With the exception of young flesh-and-blood actor Neel Sethi, everything seen on-screen in this lavish remake is computer-generated, and not only is it gorgeous, it is convincingly real.
This isn’t the movies’ first crack at the classic Rudyard Kipling story. There was the 1942 version with Sabu and a forgettable 1994 Disney remake, the less said about which the better. Probably the most memorable film remake was Disney’s 1967 jazzy animated musical, with voices including Phil Harris and Louis Prima, which included such memorable numbers as “The Bare Necessities” and “I Wanna Be Like You.”
Those songs are present here, as well, but the mood is anything but jazzy. The jungle here is a dark and sometimes quite scary place. (So parents with kids under 6 be warned.) The orphan boy Mowgli (Sethi) has been raised in the jungle by a wolf couple (voiced by Giancarlo Espositio and Lupita Nyong’o) according to the rules of the pack. The jungle animals live in harmony in their village until the appearance of the malevolent tiger Shere Khan, who has a particular beef with Mowgli and warns the town that, unless they turn Mowgli over to him, he will wreak havoc on their village.
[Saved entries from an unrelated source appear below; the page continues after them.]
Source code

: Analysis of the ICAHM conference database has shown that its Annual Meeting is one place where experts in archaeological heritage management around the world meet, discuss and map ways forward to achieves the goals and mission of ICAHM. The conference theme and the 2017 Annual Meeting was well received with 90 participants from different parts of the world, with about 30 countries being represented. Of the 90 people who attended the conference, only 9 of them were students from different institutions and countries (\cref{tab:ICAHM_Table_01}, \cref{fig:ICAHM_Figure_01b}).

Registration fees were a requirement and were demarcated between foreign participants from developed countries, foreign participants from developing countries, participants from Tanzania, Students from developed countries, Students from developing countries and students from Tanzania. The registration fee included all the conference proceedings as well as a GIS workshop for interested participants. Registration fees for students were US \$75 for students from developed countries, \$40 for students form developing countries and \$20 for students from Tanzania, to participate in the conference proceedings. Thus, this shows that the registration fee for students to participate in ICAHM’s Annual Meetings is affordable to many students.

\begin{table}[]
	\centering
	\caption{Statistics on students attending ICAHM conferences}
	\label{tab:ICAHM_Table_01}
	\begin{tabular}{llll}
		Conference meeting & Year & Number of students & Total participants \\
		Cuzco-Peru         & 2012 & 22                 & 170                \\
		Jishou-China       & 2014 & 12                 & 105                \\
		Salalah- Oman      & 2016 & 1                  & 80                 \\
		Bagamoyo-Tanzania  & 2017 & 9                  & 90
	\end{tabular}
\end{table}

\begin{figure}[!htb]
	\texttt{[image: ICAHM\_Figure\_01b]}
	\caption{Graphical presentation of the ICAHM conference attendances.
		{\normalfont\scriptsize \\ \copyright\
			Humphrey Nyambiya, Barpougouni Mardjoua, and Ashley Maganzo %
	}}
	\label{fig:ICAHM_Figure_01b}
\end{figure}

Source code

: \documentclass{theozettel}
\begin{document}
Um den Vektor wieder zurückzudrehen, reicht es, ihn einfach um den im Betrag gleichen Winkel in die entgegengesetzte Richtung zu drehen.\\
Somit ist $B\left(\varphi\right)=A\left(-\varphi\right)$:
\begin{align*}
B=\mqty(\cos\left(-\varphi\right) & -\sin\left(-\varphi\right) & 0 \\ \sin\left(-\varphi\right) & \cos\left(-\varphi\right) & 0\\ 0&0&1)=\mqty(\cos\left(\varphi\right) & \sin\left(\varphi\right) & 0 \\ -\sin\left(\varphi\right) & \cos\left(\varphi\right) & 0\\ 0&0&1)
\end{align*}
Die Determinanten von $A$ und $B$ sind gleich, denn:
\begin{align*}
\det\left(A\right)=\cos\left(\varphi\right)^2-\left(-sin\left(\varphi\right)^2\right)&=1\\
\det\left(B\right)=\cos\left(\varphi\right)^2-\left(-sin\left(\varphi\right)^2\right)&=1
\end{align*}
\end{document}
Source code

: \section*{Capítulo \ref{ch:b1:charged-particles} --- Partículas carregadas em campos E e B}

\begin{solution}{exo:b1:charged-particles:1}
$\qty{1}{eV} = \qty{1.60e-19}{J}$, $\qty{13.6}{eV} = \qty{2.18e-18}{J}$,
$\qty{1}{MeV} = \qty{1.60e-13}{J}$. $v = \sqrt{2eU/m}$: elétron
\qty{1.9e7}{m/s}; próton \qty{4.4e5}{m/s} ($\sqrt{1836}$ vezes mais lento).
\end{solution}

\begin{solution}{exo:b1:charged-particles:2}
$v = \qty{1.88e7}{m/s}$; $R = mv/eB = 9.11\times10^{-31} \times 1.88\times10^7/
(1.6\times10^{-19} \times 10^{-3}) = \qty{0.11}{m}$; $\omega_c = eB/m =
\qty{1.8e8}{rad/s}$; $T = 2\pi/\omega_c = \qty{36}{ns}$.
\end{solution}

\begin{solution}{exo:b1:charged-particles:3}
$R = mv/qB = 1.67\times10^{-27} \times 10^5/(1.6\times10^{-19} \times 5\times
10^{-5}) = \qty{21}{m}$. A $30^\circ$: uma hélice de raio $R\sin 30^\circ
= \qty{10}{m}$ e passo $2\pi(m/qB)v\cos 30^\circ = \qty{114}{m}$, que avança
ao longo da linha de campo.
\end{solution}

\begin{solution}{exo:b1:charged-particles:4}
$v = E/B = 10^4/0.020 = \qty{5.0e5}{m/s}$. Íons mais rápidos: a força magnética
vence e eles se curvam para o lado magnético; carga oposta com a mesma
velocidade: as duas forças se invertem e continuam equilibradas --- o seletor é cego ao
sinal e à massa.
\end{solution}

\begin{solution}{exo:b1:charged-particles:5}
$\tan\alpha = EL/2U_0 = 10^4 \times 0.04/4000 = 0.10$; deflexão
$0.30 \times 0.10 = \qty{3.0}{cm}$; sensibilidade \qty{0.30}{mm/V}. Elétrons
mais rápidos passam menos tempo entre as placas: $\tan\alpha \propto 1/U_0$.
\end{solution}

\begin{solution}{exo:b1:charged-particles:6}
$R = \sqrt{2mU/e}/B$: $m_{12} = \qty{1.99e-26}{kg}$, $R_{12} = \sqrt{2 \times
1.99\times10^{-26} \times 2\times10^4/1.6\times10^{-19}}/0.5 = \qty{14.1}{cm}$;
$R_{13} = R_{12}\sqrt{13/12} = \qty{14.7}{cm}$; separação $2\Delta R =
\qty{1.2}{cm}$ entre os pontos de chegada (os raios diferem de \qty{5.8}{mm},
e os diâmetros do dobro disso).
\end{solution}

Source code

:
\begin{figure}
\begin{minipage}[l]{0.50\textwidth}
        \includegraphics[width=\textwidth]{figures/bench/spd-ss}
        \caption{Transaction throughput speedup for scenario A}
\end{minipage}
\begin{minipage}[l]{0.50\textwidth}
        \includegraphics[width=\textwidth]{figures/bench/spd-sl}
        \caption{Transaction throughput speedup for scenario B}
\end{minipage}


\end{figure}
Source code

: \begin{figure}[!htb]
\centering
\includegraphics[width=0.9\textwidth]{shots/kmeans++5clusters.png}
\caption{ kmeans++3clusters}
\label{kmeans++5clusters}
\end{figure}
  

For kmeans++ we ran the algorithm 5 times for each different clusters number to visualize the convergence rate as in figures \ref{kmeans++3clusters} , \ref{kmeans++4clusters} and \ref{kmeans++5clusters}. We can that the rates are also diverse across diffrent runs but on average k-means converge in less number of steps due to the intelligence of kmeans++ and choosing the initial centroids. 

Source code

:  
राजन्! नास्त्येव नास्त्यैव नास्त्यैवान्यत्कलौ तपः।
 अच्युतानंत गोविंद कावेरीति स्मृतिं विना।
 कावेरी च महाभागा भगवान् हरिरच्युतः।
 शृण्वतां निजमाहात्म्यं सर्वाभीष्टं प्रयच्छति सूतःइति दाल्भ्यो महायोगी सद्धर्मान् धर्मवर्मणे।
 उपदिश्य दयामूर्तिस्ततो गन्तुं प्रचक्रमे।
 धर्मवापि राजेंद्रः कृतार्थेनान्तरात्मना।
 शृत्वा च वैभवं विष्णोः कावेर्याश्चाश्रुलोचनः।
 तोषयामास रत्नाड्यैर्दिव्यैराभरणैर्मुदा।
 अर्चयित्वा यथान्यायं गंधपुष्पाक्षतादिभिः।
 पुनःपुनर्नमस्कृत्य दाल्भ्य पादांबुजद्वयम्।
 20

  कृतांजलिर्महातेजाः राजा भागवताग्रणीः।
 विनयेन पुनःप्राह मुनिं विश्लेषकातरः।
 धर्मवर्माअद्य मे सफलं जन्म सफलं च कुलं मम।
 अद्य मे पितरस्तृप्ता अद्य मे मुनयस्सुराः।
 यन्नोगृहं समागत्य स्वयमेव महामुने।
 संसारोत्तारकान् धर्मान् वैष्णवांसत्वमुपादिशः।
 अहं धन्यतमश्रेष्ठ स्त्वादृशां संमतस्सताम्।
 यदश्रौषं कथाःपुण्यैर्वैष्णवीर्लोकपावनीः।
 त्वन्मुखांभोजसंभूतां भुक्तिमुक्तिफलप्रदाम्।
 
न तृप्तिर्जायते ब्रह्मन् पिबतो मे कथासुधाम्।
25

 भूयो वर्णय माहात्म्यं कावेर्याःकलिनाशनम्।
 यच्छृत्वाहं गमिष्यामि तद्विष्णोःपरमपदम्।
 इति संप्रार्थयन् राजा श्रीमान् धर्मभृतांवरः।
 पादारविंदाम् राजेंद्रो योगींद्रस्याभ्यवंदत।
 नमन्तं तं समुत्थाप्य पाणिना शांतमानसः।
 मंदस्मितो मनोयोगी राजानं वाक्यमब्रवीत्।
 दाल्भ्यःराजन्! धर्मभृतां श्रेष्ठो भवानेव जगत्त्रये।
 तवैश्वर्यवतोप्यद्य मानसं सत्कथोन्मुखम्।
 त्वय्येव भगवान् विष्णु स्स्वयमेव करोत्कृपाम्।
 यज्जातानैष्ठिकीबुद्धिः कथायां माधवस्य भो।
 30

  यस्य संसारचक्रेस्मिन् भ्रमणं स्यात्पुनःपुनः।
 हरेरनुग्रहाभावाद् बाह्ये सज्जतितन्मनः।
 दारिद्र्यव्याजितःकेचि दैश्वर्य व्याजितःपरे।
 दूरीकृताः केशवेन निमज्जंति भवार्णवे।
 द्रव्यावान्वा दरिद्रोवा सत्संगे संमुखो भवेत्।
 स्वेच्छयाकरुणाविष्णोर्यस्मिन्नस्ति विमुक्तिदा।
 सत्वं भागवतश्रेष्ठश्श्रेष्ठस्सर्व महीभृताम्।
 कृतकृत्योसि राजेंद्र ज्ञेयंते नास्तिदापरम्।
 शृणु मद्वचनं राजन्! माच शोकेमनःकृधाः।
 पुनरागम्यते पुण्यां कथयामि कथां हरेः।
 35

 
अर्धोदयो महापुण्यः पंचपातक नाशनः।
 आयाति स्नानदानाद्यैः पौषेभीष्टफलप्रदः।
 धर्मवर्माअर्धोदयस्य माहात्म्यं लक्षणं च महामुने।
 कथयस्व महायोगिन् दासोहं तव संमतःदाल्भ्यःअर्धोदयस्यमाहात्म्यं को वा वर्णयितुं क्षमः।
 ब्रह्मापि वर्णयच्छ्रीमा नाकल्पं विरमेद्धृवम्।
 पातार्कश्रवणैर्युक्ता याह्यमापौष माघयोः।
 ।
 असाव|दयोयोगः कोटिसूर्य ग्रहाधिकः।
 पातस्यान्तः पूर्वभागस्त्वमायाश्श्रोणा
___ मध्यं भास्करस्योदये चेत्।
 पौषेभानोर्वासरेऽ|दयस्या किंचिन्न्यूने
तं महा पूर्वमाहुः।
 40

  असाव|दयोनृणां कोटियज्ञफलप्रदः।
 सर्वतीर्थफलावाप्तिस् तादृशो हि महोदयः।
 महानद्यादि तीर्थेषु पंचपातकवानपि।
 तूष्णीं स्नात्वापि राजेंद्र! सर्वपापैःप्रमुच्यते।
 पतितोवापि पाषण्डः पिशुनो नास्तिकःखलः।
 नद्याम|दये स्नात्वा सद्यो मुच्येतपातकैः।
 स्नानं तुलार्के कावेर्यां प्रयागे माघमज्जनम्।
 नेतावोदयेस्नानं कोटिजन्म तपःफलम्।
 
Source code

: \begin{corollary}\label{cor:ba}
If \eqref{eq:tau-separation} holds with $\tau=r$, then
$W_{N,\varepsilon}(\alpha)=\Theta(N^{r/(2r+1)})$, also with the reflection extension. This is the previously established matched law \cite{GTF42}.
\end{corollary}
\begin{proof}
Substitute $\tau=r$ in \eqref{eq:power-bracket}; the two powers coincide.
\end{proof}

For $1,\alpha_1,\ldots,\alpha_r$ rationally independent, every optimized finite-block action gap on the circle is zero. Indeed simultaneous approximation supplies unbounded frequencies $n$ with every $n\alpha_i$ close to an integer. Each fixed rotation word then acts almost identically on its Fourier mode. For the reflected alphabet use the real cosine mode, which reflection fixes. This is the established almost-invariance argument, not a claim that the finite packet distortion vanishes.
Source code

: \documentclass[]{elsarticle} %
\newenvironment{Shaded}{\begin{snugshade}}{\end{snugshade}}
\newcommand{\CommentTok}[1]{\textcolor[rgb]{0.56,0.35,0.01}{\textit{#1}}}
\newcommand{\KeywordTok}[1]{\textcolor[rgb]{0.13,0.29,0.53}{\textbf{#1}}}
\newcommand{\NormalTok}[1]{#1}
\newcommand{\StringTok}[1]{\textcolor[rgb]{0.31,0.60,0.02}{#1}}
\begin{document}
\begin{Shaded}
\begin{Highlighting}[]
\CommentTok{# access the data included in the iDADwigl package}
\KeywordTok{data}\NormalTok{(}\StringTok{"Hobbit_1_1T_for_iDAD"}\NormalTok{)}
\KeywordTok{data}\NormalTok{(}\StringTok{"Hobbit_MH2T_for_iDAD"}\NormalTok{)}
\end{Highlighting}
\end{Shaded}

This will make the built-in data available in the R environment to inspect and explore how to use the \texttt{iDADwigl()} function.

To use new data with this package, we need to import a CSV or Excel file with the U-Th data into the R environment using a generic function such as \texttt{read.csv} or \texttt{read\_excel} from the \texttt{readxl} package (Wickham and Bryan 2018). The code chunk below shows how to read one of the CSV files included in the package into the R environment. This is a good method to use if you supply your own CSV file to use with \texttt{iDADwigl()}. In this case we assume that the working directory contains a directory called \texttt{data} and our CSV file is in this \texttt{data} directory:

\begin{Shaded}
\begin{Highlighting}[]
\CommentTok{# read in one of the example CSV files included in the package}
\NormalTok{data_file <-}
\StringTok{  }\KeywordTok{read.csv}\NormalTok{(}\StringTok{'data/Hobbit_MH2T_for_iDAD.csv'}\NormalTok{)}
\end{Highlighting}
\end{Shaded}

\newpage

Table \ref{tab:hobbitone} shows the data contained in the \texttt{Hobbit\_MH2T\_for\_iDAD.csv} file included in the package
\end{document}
Here in a nutshell is the difference between the 1967 musical and this film. In the animated movie, Shere Khan was voiced by George Sanders as a preening New York sophisticate, buffing his claws while oozing some kind of droll threat. Here, as effectively voiced by Idris Elba, he is a terrifying figure whose very presence causes the other animals (and the audience) to freeze.
Not wanting to endanger his family and friends, Mowgli offers to travel to a village populated by “his kind,” but a journey through the jungle can prove to be treacherous. Along the way, he meets the sly snake Kaa (seductively voiced by Scarlett Johansson, the current queen of voice acting) and Baloo the Bear (hilariously voiced by Bill Murray) who offers to be Mowgli’s protector in exchange for the boy keeping him fed with an ample supply of honey.
Another major change from other film versions is the character of King Louie who, in the animated film, was this loose-limbed hepcat ape down for a good time. Here, he is this enormous gigantopithecus, an huge ape whose sinister “I Wanna Be Like You” is way more threatening than Louis Prima’s. He’s voiced by Christopher Walken, and, believe me, you don’t want to cross Christopher Walken.
If all this sounds very dark, fear not. “The Jungle Book” is in the very capable hands of director Jon Favreau, who is known for his work in independent films (last year’s “Chef”) but is someone who also has the sensibility for intelligent family films (“Elf”) and widescreen spectaculars (“Iron Man”). Favreau is not afraid of probing the dark side of family films, as he does here, but pulls back just enough before you have to call Child Protective Services. He gets the balance between comedy and suspense just right here and has delivered a state-of-the-art CGI that rivals Ang Lee’s “Life of Pi.”
And, as my hubby said, the most amazing part of this primal jungle adventure is the last line of the credits: “Filmed in downtown Los Angeles.” Wow.